Try it: Please return the records below exactly as they appear, leaving every picture out.
*** Information given ***
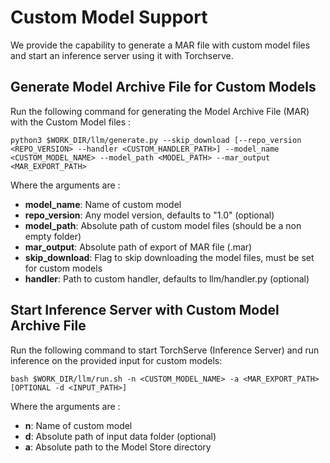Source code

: # Custom Model Support
We provide the capability to generate a MAR file with custom model files and start an inference server using it with Torchserve.

## Generate Model Archive File for Custom Models
Run the following command for generating the Model Archive File (MAR) with the Custom Model files :
```
python3 $WORK_DIR/llm/generate.py --skip_download [--repo_version <REPO_VERSION> --handler <CUSTOM_HANDLER_PATH>] --model_name <CUSTOM_MODEL_NAME> --model_path <MODEL_PATH> --mar_output <MAR_EXPORT_PATH>
```
Where the arguments are :

- **model_name**:       Name of custom model
- **repo_version**:     Any model version, defaults to "1.0" (optional)
- **model_path**:       Absolute path of custom model files (should be a non empty folder)
- **mar_output**:       Absolute path of export of MAR file (.mar)
- **skip_download**:    Flag to skip downloading the model files, must be set for custom models
- **handler**:          Path to custom handler, defaults to llm/handler.py (optional)

## Start Inference Server with Custom Model Archive File
Run the following command to start TorchServe (Inference Server) and run inference on the provided input for custom models:
```
bash $WORK_DIR/llm/run.sh -n <CUSTOM_MODEL_NAME> -a <MAR_EXPORT_PATH> [OPTIONAL -d <INPUT_PATH>]
```
Where the arguments are :

- **n**:    Name of custom model 
- **d**:    Absolute path of input data folder (optional)
- **a**:    Absolute path to the Model Store directory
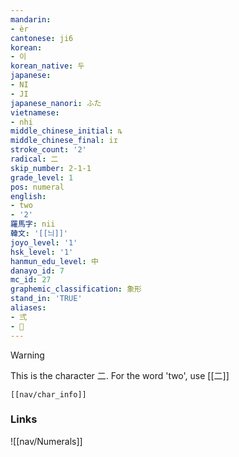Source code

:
```yaml
---
mandarin:
- èr
cantonese: ji6
korean:
- 이
korean_native: 두
japanese:
- NI
- JI
japanese_nanori: ふた
vietnamese:
- nhị
middle_chinese_initial: ȵ
middle_chinese_final: iɪ
stroke_count: '2'
radical: 二
skip_number: 2-1-1
grade_level: 1
pos: numeral
english:
- two
- '2'
羅馬字: nii
韓文: '[[늬]]'
joyo_level: '1'
hsk_level: '1'
hanmun_edu_level: 中
danayo_id: 7
mc_id: 27
graphemic_classification: 象形
stand_in: 'TRUE'
aliases:
- 弍
- 𠄠
---
```

>[!warning]
This is the character 二.  For the word 'two', use [[二]]
```meta-bind-embed
[[nav/char_info]]
```
### Links
![[nav/Numerals]]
*** End of Information given ***
Response area:
Source code

: # Custom Model Support
We provide the capability to generate a MAR file with custom model files and start an inference server using it with Torchserve.

## Generate Model Archive File for Custom Models
Run the following command for generating the Model Archive File (MAR) with the Custom Model files :
```
python3 $WORK_DIR/llm/generate.py --skip_download [--repo_version <REPO_VERSION> --handler <CUSTOM_HANDLER_PATH>] --model_name <CUSTOM_MODEL_NAME> --model_path <MODEL_PATH> --mar_output <MAR_EXPORT_PATH>
```
Where the arguments are :

- **model_name**:       Name of custom model
- **repo_version**:     Any model version, defaults to "1.0" (optional)
- **model_path**:       Absolute path of custom model files (should be a non empty folder)
- **mar_output**:       Absolute path of export of MAR file (.mar)
- **skip_download**:    Flag to skip downloading the model files, must be set for custom models
- **handler**:          Path to custom handler, defaults to llm/handler.py (optional)

## Start Inference Server with Custom Model Archive File
Run the following command to start TorchServe (Inference Server) and run inference on the provided input for custom models:
```
bash $WORK_DIR/llm/run.sh -n <CUSTOM_MODEL_NAME> -a <MAR_EXPORT_PATH> [OPTIONAL -d <INPUT_PATH>]
```
Where the arguments are :

- **n**:    Name of custom model 
- **d**:    Absolute path of input data folder (optional)
- **a**:    Absolute path to the Model Store directory
Source code

:
```yaml
---
mandarin:
- èr
cantonese: ji6
korean:
- 이
korean_native: 두
japanese:
- NI
- JI
japanese_nanori: ふた
vietnamese:
- nhị
middle_chinese_initial: ȵ
middle_chinese_final: iɪ
stroke_count: '2'
radical: 二
skip_number: 2-1-1
grade_level: 1
pos: numeral
english:
- two
- '2'
羅馬字: nii
韓文: '[[늬]]'
joyo_level: '1'
hsk_level: '1'
hanmun_edu_level: 中
danayo_id: 7
mc_id: 27
graphemic_classification: 象形
stand_in: 'TRUE'
aliases:
- 弍
- 𠄠
---
```

>[!warning]
This is the character 二.  For the word 'two', use [[二]]
```meta-bind-embed
[[nav/char_info]]
```
### Links
![[nav/Numerals]]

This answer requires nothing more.